(Saved entries)
....................
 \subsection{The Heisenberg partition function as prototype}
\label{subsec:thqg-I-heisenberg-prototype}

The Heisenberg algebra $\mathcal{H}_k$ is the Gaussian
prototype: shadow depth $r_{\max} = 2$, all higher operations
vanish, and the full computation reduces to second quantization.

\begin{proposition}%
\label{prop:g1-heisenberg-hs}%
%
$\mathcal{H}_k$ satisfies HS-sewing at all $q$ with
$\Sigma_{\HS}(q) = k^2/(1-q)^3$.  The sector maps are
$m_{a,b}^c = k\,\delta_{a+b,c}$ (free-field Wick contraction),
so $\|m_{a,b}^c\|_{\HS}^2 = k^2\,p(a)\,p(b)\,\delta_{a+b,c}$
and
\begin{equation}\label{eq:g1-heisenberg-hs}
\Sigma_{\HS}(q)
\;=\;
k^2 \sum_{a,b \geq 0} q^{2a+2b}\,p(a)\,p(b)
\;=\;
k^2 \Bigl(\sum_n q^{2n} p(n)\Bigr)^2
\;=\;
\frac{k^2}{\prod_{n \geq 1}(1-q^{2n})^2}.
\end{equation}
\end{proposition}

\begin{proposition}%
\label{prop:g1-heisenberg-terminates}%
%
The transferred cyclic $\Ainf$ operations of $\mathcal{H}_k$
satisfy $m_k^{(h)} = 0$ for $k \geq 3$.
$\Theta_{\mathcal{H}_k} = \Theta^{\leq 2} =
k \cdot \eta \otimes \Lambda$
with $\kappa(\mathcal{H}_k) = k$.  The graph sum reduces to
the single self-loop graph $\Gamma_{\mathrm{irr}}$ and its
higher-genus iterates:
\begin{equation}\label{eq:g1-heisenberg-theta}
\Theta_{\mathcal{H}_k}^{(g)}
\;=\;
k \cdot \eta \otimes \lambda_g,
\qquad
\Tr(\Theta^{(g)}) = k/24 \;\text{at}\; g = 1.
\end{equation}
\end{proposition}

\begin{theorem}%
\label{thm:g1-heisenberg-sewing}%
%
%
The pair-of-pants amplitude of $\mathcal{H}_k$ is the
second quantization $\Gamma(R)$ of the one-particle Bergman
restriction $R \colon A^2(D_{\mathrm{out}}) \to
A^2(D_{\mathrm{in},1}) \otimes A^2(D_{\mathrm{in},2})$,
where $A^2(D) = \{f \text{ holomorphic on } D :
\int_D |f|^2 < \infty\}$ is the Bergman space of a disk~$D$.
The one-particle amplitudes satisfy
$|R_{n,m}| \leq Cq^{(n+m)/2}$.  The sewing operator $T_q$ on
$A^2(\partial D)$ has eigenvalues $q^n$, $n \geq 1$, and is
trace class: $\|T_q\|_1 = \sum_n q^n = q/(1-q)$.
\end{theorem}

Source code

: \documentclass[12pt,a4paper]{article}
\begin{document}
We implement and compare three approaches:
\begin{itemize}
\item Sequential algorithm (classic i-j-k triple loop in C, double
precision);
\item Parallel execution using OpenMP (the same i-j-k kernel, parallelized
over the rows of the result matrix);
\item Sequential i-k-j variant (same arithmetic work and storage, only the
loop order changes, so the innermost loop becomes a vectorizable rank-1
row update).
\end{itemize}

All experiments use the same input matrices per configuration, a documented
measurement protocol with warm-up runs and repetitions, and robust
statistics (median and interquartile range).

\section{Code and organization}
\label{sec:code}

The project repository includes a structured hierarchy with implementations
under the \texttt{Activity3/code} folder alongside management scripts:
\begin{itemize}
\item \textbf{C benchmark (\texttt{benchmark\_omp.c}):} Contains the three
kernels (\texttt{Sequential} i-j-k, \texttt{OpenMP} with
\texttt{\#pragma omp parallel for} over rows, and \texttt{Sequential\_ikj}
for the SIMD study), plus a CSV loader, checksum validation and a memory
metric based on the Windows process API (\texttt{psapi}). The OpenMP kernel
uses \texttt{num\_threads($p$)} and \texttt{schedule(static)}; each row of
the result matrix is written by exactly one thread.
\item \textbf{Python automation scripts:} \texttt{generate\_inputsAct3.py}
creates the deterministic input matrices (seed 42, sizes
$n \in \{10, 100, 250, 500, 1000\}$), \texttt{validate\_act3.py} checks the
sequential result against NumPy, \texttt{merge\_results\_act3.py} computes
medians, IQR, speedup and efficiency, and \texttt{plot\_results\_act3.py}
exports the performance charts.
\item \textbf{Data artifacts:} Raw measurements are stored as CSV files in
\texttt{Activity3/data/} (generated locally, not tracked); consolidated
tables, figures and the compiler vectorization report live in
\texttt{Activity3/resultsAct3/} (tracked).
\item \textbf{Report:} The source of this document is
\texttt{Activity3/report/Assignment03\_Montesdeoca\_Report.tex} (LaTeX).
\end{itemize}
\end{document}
....................
--- WHAT NEEDS TO BE DONE ---
Once more, write out all the data exactly.

--- OUTPUT OF THE TASK ---
 \subsection{The Heisenberg partition function as prototype}
\label{subsec:thqg-I-heisenberg-prototype}

The Heisenberg algebra $\mathcal{H}_k$ is the Gaussian
prototype: shadow depth $r_{\max} = 2$, all higher operations
vanish, and the full computation reduces to second quantization.

\begin{proposition}%
\label{prop:g1-heisenberg-hs}%
%
$\mathcal{H}_k$ satisfies HS-sewing at all $q$ with
$\Sigma_{\HS}(q) = k^2/(1-q)^3$.  The sector maps are
$m_{a,b}^c = k\,\delta_{a+b,c}$ (free-field Wick contraction),
so $\|m_{a,b}^c\|_{\HS}^2 = k^2\,p(a)\,p(b)\,\delta_{a+b,c}$
and
\begin{equation}\label{eq:g1-heisenberg-hs}
\Sigma_{\HS}(q)
\;=\;
k^2 \sum_{a,b \geq 0} q^{2a+2b}\,p(a)\,p(b)
\;=\;
k^2 \Bigl(\sum_n q^{2n} p(n)\Bigr)^2
\;=\;
\frac{k^2}{\prod_{n \geq 1}(1-q^{2n})^2}.
\end{equation}
\end{proposition}

\begin{proposition}%
\label{prop:g1-heisenberg-terminates}%
%
The transferred cyclic $\Ainf$ operations of $\mathcal{H}_k$
satisfy $m_k^{(h)} = 0$ for $k \geq 3$.
$\Theta_{\mathcal{H}_k} = \Theta^{\leq 2} =
k \cdot \eta \otimes \Lambda$
with $\kappa(\mathcal{H}_k) = k$.  The graph sum reduces to
the single self-loop graph $\Gamma_{\mathrm{irr}}$ and its
higher-genus iterates:
\begin{equation}\label{eq:g1-heisenberg-theta}
\Theta_{\mathcal{H}_k}^{(g)}
\;=\;
k \cdot \eta \otimes \lambda_g,
\qquad
\Tr(\Theta^{(g)}) = k/24 \;\text{at}\; g = 1.
\end{equation}
\end{proposition}

\begin{theorem}%
\label{thm:g1-heisenberg-sewing}%
%
%
The pair-of-pants amplitude of $\mathcal{H}_k$ is the
second quantization $\Gamma(R)$ of the one-particle Bergman
restriction $R \colon A^2(D_{\mathrm{out}}) \to
A^2(D_{\mathrm{in},1}) \otimes A^2(D_{\mathrm{in},2})$,
where $A^2(D) = \{f \text{ holomorphic on } D :
\int_D |f|^2 < \infty\}$ is the Bergman space of a disk~$D$.
The one-particle amplitudes satisfy
$|R_{n,m}| \leq Cq^{(n+m)/2}$.  The sewing operator $T_q$ on
$A^2(\partial D)$ has eigenvalues $q^n$, $n \geq 1$, and is
trace class: $\|T_q\|_1 = \sum_n q^n = q/(1-q)$.
\end{theorem}

Source code

: \documentclass[12pt,a4paper]{article}
\begin{document}
We implement and compare three approaches:
\begin{itemize}
\item Sequential algorithm (classic i-j-k triple loop in C, double
precision);
\item Parallel execution using OpenMP (the same i-j-k kernel, parallelized
over the rows of the result matrix);
\item Sequential i-k-j variant (same arithmetic work and storage, only the
loop order changes, so the innermost loop becomes a vectorizable rank-1
row update).
\end{itemize}

All experiments use the same input matrices per configuration, a documented
measurement protocol with warm-up runs and repetitions, and robust
statistics (median and interquartile range).

\section{Code and organization}
\label{sec:code}

The project repository includes a structured hierarchy with implementations
under the \texttt{Activity3/code} folder alongside management scripts:
\begin{itemize}
\item \textbf{C benchmark (\texttt{benchmark\_omp.c}):} Contains the three
kernels (\texttt{Sequential} i-j-k, \texttt{OpenMP} with
\texttt{\#pragma omp parallel for} over rows, and \texttt{Sequential\_ikj}
for the SIMD study), plus a CSV loader, checksum validation and a memory
metric based on the Windows process API (\texttt{psapi}). The OpenMP kernel
uses \texttt{num\_threads($p$)} and \texttt{schedule(static)}; each row of
the result matrix is written by exactly one thread.
\item \textbf{Python automation scripts:} \texttt{generate\_inputsAct3.py}
creates the deterministic input matrices (seed 42, sizes
$n \in \{10, 100, 250, 500, 1000\}$), \texttt{validate\_act3.py} checks the
sequential result against NumPy, \texttt{merge\_results\_act3.py} computes
medians, IQR, speedup and efficiency, and \texttt{plot\_results\_act3.py}
exports the performance charts.
\item \textbf{Data artifacts:} Raw measurements are stored as CSV files in
\texttt{Activity3/data/} (generated locally, not tracked); consolidated
tables, figures and the compiler vectorization report live in
\texttt{Activity3/resultsAct3/} (tracked).
\item \textbf{Report:} The source of this document is
\texttt{Activity3/report/Assignment03\_Montesdeoca\_Report.tex} (LaTeX).
\end{itemize}
\end{document}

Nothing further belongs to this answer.